• [DATA RECORDS]:
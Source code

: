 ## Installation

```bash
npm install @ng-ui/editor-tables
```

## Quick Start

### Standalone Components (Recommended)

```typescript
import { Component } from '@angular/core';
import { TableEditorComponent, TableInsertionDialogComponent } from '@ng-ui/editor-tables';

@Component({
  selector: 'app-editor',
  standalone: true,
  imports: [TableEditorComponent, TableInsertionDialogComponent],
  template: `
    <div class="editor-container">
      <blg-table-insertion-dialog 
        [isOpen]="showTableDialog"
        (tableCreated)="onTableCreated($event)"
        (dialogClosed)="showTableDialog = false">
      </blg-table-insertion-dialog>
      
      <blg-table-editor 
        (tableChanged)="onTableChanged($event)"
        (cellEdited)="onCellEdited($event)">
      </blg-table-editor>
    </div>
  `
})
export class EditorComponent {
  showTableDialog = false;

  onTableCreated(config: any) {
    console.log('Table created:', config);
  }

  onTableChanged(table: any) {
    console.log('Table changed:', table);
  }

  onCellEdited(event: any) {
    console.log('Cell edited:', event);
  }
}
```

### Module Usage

• [TASK DIRECTIONS]: Determine how many lines in the entries above hold the string "onTableCreated", then report that number and nothing further.

• [ANSWER TO THE PROBLEM]: 2